Alla fine del film, Laurie Anderson con Lou Reed – che interpreta la coda musicale con il suo brano Turning Time Around “avere indietro il tempo, ecco cos’è l’amore / il tempo è ciò di cui non hai mai abbastanza” – sulla spiaggia seduti nella sabbia, la videocamera li riprende a formare una specie di mandala. La regista ha scelto questo brano per rappresentare la definizione che Lou Reed aveva dell’amore: “non qualcosa di nostalgico ma più simile al tempo, che gira in circolo e guarda in tutte le direzioni”.(7)
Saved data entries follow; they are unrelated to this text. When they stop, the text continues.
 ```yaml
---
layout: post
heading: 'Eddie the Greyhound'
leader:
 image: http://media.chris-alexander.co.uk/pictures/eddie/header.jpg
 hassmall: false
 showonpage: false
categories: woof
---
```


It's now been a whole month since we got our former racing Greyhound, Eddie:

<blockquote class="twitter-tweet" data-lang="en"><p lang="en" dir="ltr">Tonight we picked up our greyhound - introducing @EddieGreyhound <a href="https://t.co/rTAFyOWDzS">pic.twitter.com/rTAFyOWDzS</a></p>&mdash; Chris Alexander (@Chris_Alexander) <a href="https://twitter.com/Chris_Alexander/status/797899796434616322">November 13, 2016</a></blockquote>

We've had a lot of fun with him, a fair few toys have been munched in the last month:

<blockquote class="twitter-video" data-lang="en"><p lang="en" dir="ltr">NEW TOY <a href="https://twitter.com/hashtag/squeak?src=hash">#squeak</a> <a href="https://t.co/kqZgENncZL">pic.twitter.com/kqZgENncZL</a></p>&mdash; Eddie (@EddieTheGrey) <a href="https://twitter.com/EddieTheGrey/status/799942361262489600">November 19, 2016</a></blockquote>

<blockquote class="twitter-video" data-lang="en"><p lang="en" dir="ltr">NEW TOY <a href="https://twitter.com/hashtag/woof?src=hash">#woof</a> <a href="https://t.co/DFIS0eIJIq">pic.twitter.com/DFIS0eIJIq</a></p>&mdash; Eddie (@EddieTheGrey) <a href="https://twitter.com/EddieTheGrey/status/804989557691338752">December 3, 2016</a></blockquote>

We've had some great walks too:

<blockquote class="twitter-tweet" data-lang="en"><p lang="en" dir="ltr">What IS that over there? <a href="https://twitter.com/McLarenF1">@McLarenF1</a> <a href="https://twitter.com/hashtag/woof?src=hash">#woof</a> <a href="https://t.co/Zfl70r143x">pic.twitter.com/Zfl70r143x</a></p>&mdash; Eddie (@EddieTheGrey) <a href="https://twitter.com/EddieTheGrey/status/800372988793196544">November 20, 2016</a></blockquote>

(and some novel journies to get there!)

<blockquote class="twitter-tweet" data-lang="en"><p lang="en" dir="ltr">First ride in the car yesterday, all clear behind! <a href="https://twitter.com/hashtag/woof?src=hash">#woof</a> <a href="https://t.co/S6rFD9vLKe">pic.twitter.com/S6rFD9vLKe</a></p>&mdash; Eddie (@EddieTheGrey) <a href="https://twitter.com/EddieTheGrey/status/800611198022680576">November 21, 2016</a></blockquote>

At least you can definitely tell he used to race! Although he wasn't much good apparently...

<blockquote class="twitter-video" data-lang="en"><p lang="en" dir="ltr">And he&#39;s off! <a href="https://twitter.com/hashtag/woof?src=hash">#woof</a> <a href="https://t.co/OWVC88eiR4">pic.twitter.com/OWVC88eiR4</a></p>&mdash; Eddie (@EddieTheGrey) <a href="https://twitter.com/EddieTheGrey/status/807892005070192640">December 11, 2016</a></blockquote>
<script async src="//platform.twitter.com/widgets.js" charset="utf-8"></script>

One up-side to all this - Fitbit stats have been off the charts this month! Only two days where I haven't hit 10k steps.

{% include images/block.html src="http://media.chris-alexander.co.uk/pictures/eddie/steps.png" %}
Il sogno iniziale si avvera: il soggetto ha partorito un nuovo amore, è giunto alla “liberazione dell’amore, la vita che prende un’altra forma.”(8) Un’invenzione a cui non si può giungere che attivamente, a cui Laurie Anderson è pervenuta seguendo la lezione del suo maestro: imparare a sentirsi tristi senza essere tristi. Un percorso in cui il buddhismo tibetano incontra l’insegnamento della psicoanalisi lacaniana in cui il soggetto è diviso dall’oggetto che non l’inghiotte nella sua ombra.
Chiara Mangiarotti
(1)http://www.tgcom24.mediaset.it/spettacolo/laurie-anderson-attraverso-il-cuore-di-un-cane-racconto-la-vita-e-la-morte-3030846-201602a.shtml
(2) J. Lacan, Il seminario. Libro VIII, Il transfert (1960-1961), cit., p.432, I sta per Ideale.
(3) J. Joyce, Ulisse, nella traduzione di Gianni Celati, Einaudi, Torino 2013, 3., p. 50.
(4) Cfr. F. Ansermet, Clinica dell’origine. Il bambino tra medicina e psicoanalisi, Franco Angeli, Milano 2009, p. 109. Il fantasma è una produzione di immagini, di racconti immaginati, da cui il soggetto trae soddisfazione. Freud lo ha dimostrato con il fantasma masochista Un bambino viene picchiato, attraverso cui il dolore è trasformato in piacere. Lacan ha chiamato la narrazione fantasmatica scénario, nel vocabolario cinematografico sceneggiatura, termine che si adatta perfettamente al fantasma narrato in un film. Il fantasma non ha solo un aspetto immaginario, ma è anche simbolico perché consiste in una frase, in cui il soggetto si articola all’oggetto che causa il suo desiderio, come avviene in Un bambino viene picchiato. Lacan scrive la sua formula: S/<> a. In essa emerge l’aspetto reale, di godimento, e dunque fuori senso, del fantasma. Il soggetto si completa dell’oggetto di cui può godere.
(5) J. Lacan, Il seminario. Libro VIII, Il transfert (1960-1961), Einaudi, Torino 2008, p. 409.
(6) S. Freud, Introduzione al narcisismo, Freud Opere,vol. 7, p.464, Boringhieri, Torino 1975.